今朝野の君と散歩をしていたら、ちょっと奥まった閑静な住宅地の一角で、恰幅のいいおばさまが家の前のポーチに立って道行く人ににこにこと手を振っていた。誰から構わず挨拶をし、そして「道行く人が多くなって、にぎやかで嬉しいわ~」と言っているのだった。のどかだな~、と思った。抗議デモが毎日起こっているのがウソのような、「古き良きアメリカ」という感じだった。
アメリカは暴力に注目します。もし火事も略奪も警察との衝突もなければ、ここまで大きなニュースにはならないでしょう。しかし、暴動を起こせば黒人のステレオタイプを助長してしまうことになる。黒人に対する人種差別を正当化する事にも成り得ない。
「なぜ人は悲しい音楽を聴きたがるの?」…数年前に8歳の生徒に聞かれてからずっと自問しているテーマです。デモが暴動化し門限が発令される中、今の私は悲しい音楽を通じて人間は苦しみに共感する練習をしているのではないかと思っています。私たちは時空を共有する運命共同体ですCovid-19、経済的圧迫、そして社会不正...。挑戦が山積みになる今だからこそ、一緒に力を合わせてどうすればお互い共感し合って喜びを倍増し苦しみを半減できる社会を創り上げられるのか、社会構造からの見直しを迫られている時だと思います。自分の家族・人種・国が良ければ良いという時代では、もう無いのではないでしょうか?私は音楽家の共感力と癒しを発信し続けます。
心配事は直視した方がよい、というのが私の考えです。それで9.11の後の貿易センターも見に行ったし、救助隊が休憩する教会のピアノ演奏のボランティアもしました。ヒューストンのハリケーンハーヴィーの時は膝まで水につかりながらじゃぶじゃぶと麻衣子さんとダウンタウンを探検しました。どちらも一生忘れない、歴史的瞬間の思い出です。だからこの暴動も見ておかなければ、そして腹をくくらなければ、と思いました。
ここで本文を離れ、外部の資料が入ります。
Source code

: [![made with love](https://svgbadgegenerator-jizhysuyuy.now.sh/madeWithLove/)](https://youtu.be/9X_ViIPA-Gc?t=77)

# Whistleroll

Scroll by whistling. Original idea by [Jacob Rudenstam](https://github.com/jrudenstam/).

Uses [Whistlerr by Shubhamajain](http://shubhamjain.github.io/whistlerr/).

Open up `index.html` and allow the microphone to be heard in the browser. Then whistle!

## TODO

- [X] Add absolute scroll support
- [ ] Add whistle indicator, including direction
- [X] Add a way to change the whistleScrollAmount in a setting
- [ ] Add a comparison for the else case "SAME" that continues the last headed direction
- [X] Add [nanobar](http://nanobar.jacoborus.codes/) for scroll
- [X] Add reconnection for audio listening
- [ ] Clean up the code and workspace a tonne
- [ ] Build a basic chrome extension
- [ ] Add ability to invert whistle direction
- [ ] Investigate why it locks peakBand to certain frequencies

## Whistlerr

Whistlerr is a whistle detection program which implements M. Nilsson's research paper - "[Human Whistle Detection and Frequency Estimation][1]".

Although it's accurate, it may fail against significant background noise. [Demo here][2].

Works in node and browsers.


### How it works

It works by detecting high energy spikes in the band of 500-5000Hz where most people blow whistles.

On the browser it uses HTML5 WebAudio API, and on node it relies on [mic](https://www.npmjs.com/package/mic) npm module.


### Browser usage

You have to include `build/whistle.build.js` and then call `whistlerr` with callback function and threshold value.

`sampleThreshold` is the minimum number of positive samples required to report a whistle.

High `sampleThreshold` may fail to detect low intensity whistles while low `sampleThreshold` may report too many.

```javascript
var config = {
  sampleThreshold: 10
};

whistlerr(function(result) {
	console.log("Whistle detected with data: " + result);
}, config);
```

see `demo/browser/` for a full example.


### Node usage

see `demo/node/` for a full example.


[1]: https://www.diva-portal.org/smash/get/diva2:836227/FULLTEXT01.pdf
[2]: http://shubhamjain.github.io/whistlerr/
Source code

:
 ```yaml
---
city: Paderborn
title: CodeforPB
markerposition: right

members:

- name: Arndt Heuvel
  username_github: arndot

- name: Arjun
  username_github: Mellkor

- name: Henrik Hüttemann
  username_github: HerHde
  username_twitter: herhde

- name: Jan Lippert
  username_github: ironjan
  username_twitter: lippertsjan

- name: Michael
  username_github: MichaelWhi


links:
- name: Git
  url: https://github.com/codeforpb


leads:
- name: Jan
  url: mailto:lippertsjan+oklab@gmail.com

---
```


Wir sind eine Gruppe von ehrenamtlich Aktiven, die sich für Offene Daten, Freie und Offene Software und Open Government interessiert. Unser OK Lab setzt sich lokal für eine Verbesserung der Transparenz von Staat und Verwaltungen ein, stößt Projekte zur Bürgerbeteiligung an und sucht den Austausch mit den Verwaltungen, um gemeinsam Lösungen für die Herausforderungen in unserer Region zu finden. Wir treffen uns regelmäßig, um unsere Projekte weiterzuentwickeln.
私はピアノ一本で今までの人生の半分を練習室に隠れて暮らしてきました。クラシックの専門家に黒人は極端に少ないので、黒人の友達は多くはありませんでした。「もっと社会に関連性の音楽造りをしたい」と思い始めて、友好関係が広がり、US-ジャパン・リーダーシップなどを通じて色々な人権問題に取り組む運動家たちとも知り合い、段々と事の深刻さが分かり始めています。そして黒人の友達の悲しみや怒りを目の当たりにして、今日は本当に涙が出てきます。